How to finance property development without a mortgage

By: James Newland


For many potential property investors, finance can be a real challenge to attain. Mortgages have seen a number of reductions in the loan to value ratio. However, there are a many ways in which you can invest in property without the need for a mortgage at all.

1. Have you considered a Joint Venture Partnership?

Joint ventures are becoming more popular as a means of raising funds for property investment.  For example, an appraisal is agreed with a fixed profit share to BiG Property Finance and the property is bought/transferred into an SPV Company that is 100% owned by BiG. It is imperative that you have an official legal document in place detailing the structure of the joint venture, for the role of each party to avoid any disagreements and protect any investment from both sides.

2. What are the benefits of development finance?

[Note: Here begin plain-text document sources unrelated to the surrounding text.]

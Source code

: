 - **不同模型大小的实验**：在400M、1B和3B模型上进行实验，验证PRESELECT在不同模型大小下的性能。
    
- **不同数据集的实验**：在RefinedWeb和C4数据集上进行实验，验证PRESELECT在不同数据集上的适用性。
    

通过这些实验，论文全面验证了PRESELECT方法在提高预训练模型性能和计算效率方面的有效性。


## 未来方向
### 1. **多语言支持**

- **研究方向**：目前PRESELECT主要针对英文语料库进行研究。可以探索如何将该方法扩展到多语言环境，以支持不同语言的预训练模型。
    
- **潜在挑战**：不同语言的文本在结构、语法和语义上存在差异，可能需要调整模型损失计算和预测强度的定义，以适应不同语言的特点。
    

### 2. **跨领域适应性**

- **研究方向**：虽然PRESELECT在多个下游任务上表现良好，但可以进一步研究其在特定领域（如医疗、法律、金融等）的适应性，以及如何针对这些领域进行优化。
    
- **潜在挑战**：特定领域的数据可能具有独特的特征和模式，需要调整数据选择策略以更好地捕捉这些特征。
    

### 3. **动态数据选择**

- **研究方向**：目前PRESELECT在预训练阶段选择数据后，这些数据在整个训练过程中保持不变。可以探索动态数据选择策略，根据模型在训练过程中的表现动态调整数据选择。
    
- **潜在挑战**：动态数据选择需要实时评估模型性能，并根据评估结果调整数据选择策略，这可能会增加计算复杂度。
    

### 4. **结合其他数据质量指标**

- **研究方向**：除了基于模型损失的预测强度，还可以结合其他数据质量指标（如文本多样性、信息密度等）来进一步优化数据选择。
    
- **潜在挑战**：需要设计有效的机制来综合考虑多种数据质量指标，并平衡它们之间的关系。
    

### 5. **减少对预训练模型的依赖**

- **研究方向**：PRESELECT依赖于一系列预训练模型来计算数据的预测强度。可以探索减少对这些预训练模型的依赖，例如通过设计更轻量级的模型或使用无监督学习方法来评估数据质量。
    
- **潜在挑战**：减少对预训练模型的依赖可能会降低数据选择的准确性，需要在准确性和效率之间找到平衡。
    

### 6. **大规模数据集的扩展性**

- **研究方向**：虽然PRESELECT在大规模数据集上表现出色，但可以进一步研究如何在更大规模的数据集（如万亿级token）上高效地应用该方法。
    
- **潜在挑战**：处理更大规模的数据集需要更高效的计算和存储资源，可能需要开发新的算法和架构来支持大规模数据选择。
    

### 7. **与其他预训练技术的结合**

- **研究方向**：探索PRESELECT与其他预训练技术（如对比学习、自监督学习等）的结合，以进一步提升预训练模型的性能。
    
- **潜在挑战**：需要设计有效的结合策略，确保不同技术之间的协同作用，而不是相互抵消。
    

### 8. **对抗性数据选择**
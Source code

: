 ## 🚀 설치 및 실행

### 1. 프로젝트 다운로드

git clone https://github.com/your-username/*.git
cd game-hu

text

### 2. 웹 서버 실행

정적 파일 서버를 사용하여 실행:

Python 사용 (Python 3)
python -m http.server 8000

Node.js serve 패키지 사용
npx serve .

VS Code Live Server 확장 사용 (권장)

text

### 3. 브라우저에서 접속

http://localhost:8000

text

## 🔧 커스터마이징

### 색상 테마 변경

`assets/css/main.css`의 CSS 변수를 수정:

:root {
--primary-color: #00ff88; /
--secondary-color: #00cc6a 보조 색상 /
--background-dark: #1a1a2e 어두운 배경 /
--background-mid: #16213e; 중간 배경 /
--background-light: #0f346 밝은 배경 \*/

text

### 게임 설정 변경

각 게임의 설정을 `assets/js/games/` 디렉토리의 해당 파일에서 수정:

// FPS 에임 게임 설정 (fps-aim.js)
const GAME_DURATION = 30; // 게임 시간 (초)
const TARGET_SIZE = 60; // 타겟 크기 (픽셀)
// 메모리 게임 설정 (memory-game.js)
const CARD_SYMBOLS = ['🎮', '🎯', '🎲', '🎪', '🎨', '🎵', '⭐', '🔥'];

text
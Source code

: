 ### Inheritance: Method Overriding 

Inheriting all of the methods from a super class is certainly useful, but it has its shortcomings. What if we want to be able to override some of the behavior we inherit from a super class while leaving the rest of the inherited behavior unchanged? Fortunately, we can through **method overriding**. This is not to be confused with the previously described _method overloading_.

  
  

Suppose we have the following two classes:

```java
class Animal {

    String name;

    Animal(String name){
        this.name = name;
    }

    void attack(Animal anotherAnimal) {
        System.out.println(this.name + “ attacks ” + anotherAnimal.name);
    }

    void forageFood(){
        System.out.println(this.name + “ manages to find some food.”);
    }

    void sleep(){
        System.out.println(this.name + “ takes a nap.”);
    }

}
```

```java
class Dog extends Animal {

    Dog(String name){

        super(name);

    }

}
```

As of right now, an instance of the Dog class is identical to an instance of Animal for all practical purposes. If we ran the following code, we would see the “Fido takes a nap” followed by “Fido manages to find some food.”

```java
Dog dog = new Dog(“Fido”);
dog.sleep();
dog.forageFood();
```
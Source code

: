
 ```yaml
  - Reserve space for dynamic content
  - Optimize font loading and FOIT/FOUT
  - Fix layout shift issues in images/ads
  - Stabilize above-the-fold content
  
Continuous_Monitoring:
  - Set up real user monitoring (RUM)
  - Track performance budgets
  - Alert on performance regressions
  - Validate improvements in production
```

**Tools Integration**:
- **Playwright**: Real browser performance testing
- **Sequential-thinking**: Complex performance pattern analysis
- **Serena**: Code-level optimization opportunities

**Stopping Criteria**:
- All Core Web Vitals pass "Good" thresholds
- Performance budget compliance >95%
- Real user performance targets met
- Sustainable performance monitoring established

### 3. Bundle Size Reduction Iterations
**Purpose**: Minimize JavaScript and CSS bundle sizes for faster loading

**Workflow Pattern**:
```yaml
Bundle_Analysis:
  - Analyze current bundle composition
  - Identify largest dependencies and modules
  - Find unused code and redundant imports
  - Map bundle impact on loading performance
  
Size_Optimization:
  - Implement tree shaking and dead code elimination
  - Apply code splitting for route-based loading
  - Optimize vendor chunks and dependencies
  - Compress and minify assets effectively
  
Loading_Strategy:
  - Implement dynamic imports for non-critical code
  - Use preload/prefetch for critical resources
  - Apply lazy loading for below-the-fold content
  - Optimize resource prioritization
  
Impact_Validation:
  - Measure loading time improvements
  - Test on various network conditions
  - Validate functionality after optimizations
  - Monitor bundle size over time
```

When development finance is planned and structured correctly, according to the Investment Property Forum, any applicable property investment should be able to create a capital return, greater than the cost of finance. This is where property development finance lenders can offer short, medium and long-term finance. In order to access this type of funding you will need to put together a detailed business plan, showing a clear path to profitability and highlighting income flows.

If you are currently liaising with a focused property development finance company such as BiG Property Finance, it is more than likely they will have a variety of flexible finance options available to suit your specific needs. For example, the lender may be able to offer short term loans to complete the development of a new property. At this point many properties may be eligible for mortgage finance which can replace the short term loans and leave additional finance for the future. This is just one example of how a flexible approach to development finance can assist you with getting your property portfolio off the ground without the initial need for a mortgage.

3. What risks could you encounter when investing in property?

There are always risks involved when investing in the property market, due to prices going up and down. You ought to rely on your own due diligence before investing.